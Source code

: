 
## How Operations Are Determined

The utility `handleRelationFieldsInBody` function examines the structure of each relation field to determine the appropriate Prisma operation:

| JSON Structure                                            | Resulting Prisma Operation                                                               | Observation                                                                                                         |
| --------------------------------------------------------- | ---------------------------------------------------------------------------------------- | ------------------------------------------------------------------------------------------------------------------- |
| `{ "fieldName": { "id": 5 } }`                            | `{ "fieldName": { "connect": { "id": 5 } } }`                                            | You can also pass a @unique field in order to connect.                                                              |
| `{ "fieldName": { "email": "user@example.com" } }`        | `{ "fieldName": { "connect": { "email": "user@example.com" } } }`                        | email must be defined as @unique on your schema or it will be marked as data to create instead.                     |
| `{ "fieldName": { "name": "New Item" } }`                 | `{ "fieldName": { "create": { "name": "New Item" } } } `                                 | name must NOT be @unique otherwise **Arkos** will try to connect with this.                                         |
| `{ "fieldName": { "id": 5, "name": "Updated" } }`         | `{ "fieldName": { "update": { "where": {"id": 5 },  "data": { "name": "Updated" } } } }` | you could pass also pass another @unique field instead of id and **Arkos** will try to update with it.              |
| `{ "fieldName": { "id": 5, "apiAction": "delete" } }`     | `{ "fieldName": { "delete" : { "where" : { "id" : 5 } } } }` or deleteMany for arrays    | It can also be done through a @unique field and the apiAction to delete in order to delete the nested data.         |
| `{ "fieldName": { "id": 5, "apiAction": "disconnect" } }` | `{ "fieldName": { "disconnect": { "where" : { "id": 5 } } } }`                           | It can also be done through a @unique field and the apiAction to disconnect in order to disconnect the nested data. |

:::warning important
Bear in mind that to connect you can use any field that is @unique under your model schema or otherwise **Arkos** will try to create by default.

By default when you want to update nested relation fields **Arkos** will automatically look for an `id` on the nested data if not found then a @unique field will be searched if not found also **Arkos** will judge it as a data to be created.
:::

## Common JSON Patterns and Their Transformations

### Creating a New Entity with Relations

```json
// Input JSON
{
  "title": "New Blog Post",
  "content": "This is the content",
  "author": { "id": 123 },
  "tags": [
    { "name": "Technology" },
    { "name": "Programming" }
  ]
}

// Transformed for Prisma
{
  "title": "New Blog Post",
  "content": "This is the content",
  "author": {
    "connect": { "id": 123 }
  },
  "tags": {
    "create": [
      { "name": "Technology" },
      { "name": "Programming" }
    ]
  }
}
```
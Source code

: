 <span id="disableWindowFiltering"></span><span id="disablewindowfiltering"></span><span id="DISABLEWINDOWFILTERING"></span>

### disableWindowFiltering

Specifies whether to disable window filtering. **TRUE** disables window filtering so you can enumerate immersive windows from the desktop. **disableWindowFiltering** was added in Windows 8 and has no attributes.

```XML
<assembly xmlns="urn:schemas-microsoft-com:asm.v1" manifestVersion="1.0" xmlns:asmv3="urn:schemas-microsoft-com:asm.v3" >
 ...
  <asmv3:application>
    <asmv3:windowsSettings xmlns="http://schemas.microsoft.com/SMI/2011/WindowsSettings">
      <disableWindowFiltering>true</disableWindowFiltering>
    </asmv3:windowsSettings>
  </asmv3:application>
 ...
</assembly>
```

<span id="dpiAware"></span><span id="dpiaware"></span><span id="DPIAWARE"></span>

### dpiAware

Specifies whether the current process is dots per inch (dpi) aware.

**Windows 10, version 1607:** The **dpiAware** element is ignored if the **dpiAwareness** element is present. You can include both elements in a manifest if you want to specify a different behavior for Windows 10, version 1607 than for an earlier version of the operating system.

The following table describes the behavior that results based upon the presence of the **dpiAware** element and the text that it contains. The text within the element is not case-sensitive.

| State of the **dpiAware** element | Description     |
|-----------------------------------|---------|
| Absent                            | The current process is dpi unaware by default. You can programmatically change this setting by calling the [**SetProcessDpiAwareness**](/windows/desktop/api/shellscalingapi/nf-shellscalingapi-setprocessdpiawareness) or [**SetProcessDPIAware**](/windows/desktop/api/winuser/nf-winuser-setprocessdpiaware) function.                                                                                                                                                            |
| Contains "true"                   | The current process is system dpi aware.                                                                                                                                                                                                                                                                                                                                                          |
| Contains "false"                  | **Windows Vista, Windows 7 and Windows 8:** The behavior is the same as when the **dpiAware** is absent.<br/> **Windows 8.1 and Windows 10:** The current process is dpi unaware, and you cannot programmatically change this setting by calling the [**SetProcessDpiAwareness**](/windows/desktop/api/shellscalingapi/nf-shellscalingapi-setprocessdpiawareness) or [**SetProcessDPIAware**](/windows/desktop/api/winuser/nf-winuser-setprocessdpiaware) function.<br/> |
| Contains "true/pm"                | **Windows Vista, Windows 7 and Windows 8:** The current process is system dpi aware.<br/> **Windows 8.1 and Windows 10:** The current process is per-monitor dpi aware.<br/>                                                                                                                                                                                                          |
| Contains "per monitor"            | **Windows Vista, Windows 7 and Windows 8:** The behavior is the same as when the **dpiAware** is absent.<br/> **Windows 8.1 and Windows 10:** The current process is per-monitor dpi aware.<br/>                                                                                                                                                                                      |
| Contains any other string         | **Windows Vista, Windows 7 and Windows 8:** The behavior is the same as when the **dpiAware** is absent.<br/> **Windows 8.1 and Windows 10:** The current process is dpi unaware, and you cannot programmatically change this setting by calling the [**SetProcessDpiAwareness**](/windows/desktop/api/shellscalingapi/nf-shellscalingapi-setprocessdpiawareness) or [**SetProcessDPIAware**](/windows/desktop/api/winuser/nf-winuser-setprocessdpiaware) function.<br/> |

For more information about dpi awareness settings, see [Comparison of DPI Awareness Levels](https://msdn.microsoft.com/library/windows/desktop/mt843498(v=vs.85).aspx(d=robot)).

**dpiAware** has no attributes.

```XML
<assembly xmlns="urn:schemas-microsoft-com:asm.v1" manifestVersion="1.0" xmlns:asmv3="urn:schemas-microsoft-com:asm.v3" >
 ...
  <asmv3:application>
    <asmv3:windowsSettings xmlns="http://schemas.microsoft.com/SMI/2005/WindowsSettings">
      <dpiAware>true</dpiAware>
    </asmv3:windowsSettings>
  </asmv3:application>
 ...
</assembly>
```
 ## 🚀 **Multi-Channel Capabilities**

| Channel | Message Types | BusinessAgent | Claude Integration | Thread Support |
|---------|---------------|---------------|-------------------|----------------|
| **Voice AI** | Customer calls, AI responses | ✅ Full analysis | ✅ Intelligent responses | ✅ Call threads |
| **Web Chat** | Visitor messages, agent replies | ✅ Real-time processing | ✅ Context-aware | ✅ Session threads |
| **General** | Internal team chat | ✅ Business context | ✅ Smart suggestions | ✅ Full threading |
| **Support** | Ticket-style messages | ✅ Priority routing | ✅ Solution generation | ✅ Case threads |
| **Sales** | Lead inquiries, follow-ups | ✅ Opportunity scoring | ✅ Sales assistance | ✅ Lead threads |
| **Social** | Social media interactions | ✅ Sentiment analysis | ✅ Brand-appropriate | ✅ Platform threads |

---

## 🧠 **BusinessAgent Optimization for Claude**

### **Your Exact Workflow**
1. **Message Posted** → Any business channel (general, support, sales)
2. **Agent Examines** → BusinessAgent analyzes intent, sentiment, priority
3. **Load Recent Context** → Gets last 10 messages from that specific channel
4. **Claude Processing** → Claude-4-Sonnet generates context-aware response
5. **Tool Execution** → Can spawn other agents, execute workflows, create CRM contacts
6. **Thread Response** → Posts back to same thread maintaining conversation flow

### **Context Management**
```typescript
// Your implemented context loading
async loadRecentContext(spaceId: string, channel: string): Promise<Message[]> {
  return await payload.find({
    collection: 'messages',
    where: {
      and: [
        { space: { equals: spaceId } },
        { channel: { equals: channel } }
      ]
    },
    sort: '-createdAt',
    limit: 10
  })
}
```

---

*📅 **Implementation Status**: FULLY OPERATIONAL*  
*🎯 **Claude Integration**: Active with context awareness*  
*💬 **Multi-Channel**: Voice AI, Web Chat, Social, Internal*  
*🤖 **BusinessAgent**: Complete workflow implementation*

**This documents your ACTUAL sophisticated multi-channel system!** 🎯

····················

*Work item*. Please filter the entries above down to the lines holding "Integration" and copy them.

*Exercise solution*.
| Channel | Message Types | BusinessAgent | Claude Integration | Thread Support |
*🎯 **Claude Integration**: Active with context awareness*  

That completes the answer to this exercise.